On the third anniversary of the referendum to decide whether Greece was to accept the bailout conditions imposed by its creditors, the political landscape of the country looks so much different.

Former firebrands Alexis Tsipras and his SYRIZA-led government which orchestrated the referendum and urged people to reject the conditions by voting ‘No’ on July 5, 2015, have since made a huge U-turn, agreeing to a third bailout program and becoming its most enthusiastic supporter.

Greece is due to complete the third bailout in August, but critics say that tough austerity measures, including pension cuts will be implemented in the next few years, as the country will enter a long period of “enhanced surveillance” by its creditors.

The referendum was announced by Tsipras in the early morning of 27 June 2015, and ratified the following day by the parliament and the president.

From the outset, he saw the referendum as a negotiating maneuver. The idea of a referendum that would “strengthen” the Greek position in the negotiations with the Troika had been floated in the spring of 2015.

“Our aim is for the referendum to be followed by negotiations for which we will be better armed,” he said in an interview on state television.

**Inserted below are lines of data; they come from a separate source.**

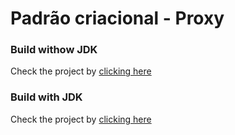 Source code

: # Padrão criacional - Proxy

### Build withow JDK
Check the project by [clicking here](./src/proxy/ProxyPattern.java)

### Build with JDK
Check the project by [clicking here](./src/proxyjdk/JDKDynamicProxyPattern.java) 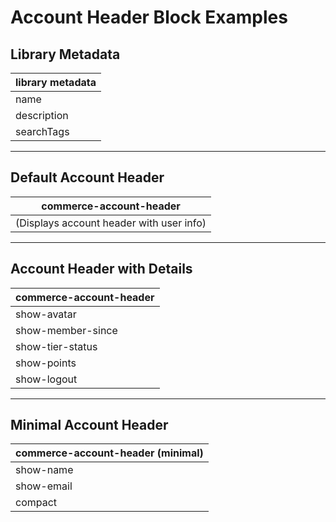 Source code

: # Account Header Block Examples

## Library Metadata
| library metadata |
|------------------|
| name | Account Header |
| description | Header section for customer account pages |
| searchTags | account header, welcome, account navigation |

---

## Default Account Header
| commerce-account-header |
|-------------------------|
| (Displays account header with user info) |

---

## Account Header with Details
| commerce-account-header |
|-------------------------|
| show-avatar | true |
| show-member-since | true |
| show-tier-status | true |
| show-points | true |
| show-logout | true |

---

## Minimal Account Header
| commerce-account-header (minimal) |
|-----------------------------------|
| show-name | true |
| show-email | false |
| compact | true |
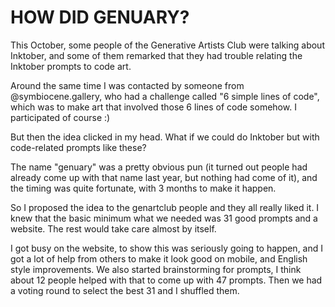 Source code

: # HOW DID GENUARY?

This October, some people of the Generative Artists Club were talking about Inktober, and some of them remarked that they had trouble relating the Inktober prompts to code art.

Around the same time I was contacted by someone from @symbiocene.gallery, who had a challenge called "6 simple lines of code", which was to make art that involved those 6 lines of code somehow. I participated of course :)

But then the idea clicked in my head. What if we could do Inktober but with code-related prompts like these? 

The name "genuary" was a pretty obvious pun (it turned out people had already come up with that name last year, but nothing had come of it), and the timing was quite fortunate, with 3 months to make it happen.

So I proposed the idea to the genartclub people and they all really liked it. I knew that the basic minimum what we needed was 31 good prompts and a website. The rest would take care almost by itself.

I got busy on the website, to show this was seriously going to happen, and I got a lot of help from others to make it look good on mobile, and English style improvements. We also started brainstorming for prompts, I think about 12 people helped with that to come up with 47 prompts. Then we had a voting round to select the best 31 and I shuffled them. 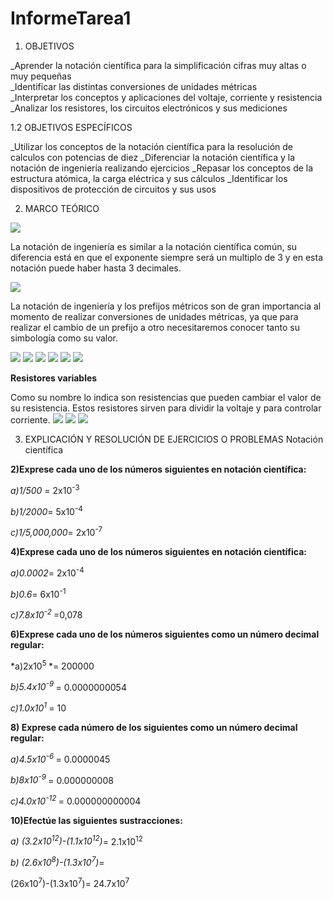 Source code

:# InformeTarea1
1.  OBJETIVOS

_Aprender la notación científica para la simplificación cifras muy altas o muy pequeñas  
_Identificar las distintas conversiones de unidades métricas  
_Interpretar los conceptos y aplicaciones del voltaje, corriente y resistencia
_Analizar los resistores, los circuitos electrónicos y sus mediciones

1.2 OBJETIVOS ESPECÍFICOS

_Utilizar los conceptos de la notación científica para la resolución de calculos con potencias de diez
_Diferenciar la notación científica y la notación de ingeniería realizando ejercicios
_Repasar los conceptos de la estructura atómica, la carga eléctrica y sus cálculos
_Identificar los dispositivos de protección de circuitos y sus usos


2.  MARCO TEÓRICO   

![](https://github.com/smvaca2/Informe-1/blob/0fb479159002eaa761bc609ba8b5ba32b7885c2b/notacientifica.PNG)

La notación de ingeniería es similar a la notación científica común, su diferencia está en que el exponente siempre será un multiplo de 3 y en esta notación puede haber hasta 3 decimales. 

![](https://github.com/smvaca2/Informe-1/blob/80b47a58b8de84f6a236028676243eee413f3aa5/notaingenieria.PNG)

La notación de ingeniería y los prefijos métricos son de gran importancia al momento de realizar conversiones de unidades métricas, ya que para realizar el cambio de un prefijo a otro necesitaremos conocer tanto su simbología como su valor. 

![](https://github.com/smvaca2/Informe-1/blob/6caf628706e19dcc35bc24a482c578d4a33244f0/estructura%20atomica.PNG)
![](https://github.com/smvaca2/Informe-1/blob/6caf628706e19dcc35bc24a482c578d4a33244f0/categoria%20materiales.PNG)
![](https://github.com/smvaca2/Informe-1/blob/bb21f3155295e218350116e141e23582d36e1ef8/carga%20electrica.PNG)
![](https://github.com/smvaca2/Informe-1/blob/bb21f3155295e218350116e141e23582d36e1ef8/voltaje.PNG)
![](https://github.com/smvaca2/Informe-1/blob/7a601eb91e6e8736edde628ee437edd992563bba/fuentes%20de%20voltaje%20y%20de%20corriente.PNG)
![](https://github.com/smvaca2/Informe-1/blob/7a601eb91e6e8736edde628ee437edd992563bba/resistores.PNG)

**Resistores variables**

Como su nombre lo indica son resistencias que pueden cambiar el valor de su resistencia.
Estos resistores sirven para dividir la voltaje y para controlar corriente.
![](https://github.com/smvaca2/Informe-1/blob/42688ea5de714e3c135966f69fe37bf2897fd5e1/resistores%20variables.PNG)
![](https://github.com/smvaca2/Informe-1/blob/42688ea5de714e3c135966f69fe37bf2897fd5e1/circuito%20electrico.PNG)
![](https://github.com/smvaca2/Informe-1/blob/cadf842cf6dc44dc956a484a50220aa064e3c4b2/proteccion%20de%20circuitos.PNG)

3. EXPLICACIÓN Y RESOLUCIÓN DE EJERCICIOS O PROBLEMAS
 Notación científica

**2)Exprese cada uno de los números siguientes en notación científica:**

*a)1/500* = 2x10<sup>-3
 
*b)1/2000*= 5x10<sup>-4
 
*c)1/5,000,000*= 2x10<sup>-7
 
 **4)Exprese cada uno de los números siguientes en notación científica:** 

*a)0.0002*= 2x10<sup>-4
 
*b)0.6*= 6x10<sup>-1
 
*c)7.8x10<sup>-2 </sup>* =0,078

**6)Exprese cada uno de los números siguientes como un número decimal regular:**
 
 *a)2x10<sup>5 </sup> *= 200000
 
 *b)5.4x10<sup>-9 </sup>*= 0.0000000054
 
 *c)1.0x10<sup>1 </sup>*= 10
 
 **8) Exprese cada número de los siguientes como un número decimal regular:**
 
*a)4.5x10<sup>-6 </sup>*= 0.0000045
 
 *b)8x10<sup>-9 </sup>*= 0.000000008
 
 *c)4.0x10<sup>-12 </sup>*= 0.000000000004
 
 **10)Efectúe las siguientes sustracciones:**
 
 *a) (3.2x10<sup>12</sup>)-(1.1x10<sup>12</sup>)*= 2.1x10<sup>12
 
 *b) (2.6x10<sup>8</sup>)-(1.3x10<sup>7</sup>)*=   
 
 (26x10<sup>7</sup>)-(1.3x10<sup>7</sup>)= 24.7x10<sup>7
 
 
 



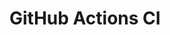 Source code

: # GitHub Actions CI




















































































































































































































































































































































































































































































































































































































































































































































































































































































































































































































































































































































































































































































































































































































































































































































































































































































































































































































































































































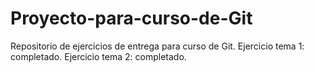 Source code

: # Proyecto-para-curso-de-Git

Repositorio de ejercicios de entrega para curso de Git. 
Ejercicio tema 1: completado. 
Ejercicio tema 2: completado. 
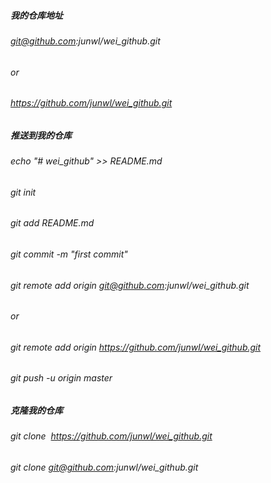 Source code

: ##### 我的仓库地址
###### git@github.com:junwl/wei_github.git
###### or
###### https://github.com/junwl/wei_github.git

##### 推送到我的仓库
###### echo "# wei_github" >> README.md
###### git init
###### git add README.md
###### git commit -m "first commit"
###### git remote add origin git@github.com:junwl/wei_github.git
###### or
###### git remote add origin https://github.com/junwl/wei_github.git
###### git push -u origin master
 
##### 克隆我的仓库
###### git clone  https://github.com/junwl/wei_github.git
###### git clone  git@github.com:junwl/wei_github.git
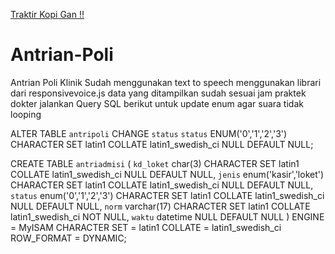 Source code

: [Traktir Kopi Gan !!](https://sociabuzz.com/arrayazman/tribe)

# Antrian-Poli
Antrian Poli Klinik
Sudah menggunakan text to speech menggunakan librari dari responsivevoice.js
data yang ditampilkan sudah sesuai jam praktek dokter
jalankan Query SQL berikut untuk update enum agar suara tidak looping

ALTER TABLE `antripoli` CHANGE `status` `status` ENUM('0','1','2','3') CHARACTER SET latin1 COLLATE latin1_swedish_ci NULL DEFAULT NULL;

CREATE TABLE `antriadmisi`  (
  `kd_loket` char(3) CHARACTER SET latin1 COLLATE latin1_swedish_ci NULL DEFAULT NULL,
  `jenis` enum('kasir','loket') CHARACTER SET latin1 COLLATE latin1_swedish_ci NULL DEFAULT NULL,
  `status` enum('0','1','2','3') CHARACTER SET latin1 COLLATE latin1_swedish_ci NULL DEFAULT NULL,
  `norm` varchar(17) CHARACTER SET latin1 COLLATE latin1_swedish_ci NOT NULL,
  `waktu` datetime NULL DEFAULT NULL
) ENGINE = MyISAM CHARACTER SET = latin1 COLLATE = latin1_swedish_ci ROW_FORMAT = DYNAMIC;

It was the first referendum to be held since the republic referendum of 1974, and the only one in modern Greek history not to concern the form of government.

As a result of the referendum, the bailout conditions were rejected by a majority of over 61 percent to 39 percent approving, with the “No” vote winning in all of Greece’s regions.

Supporters of the “No” vote danced for joy in the streets of the Greek capital. But, Tsipras refused to join the celebrations.

He declined to make some kind of “victory appearance”, he called meetings with opposition leaders to forge a common position and dismissed Yanis Varoufakis, his finance minister whose six-month negotiating tactics had infuriated his European counterparts.

Varoufakis later described the atmosphere in the PM’s office on the night of the referendum as “downcast”, as if Tsipras and his aides dreaded the emphatic victory of the “No” vote.

Three days following the referendum, Athens “formally asked for a three-year bailout from the eurozone’s rescue fund and pledged to start implementing some economic-policy overhauls” beginning by mid-July 2015.

European finance leaders scheduled a “crisis summit” on 12 July to consider the request. The Greek request included a “drastic turnaround” for Tsipras regarding “pension cuts, tax increases and other austerity measures”.

On Monday, 13 July, the SYRIZA-led government of Greece accepted a bailout package that contained larger pension cuts and tax increases than the one rejected by Greek voters in the referendum.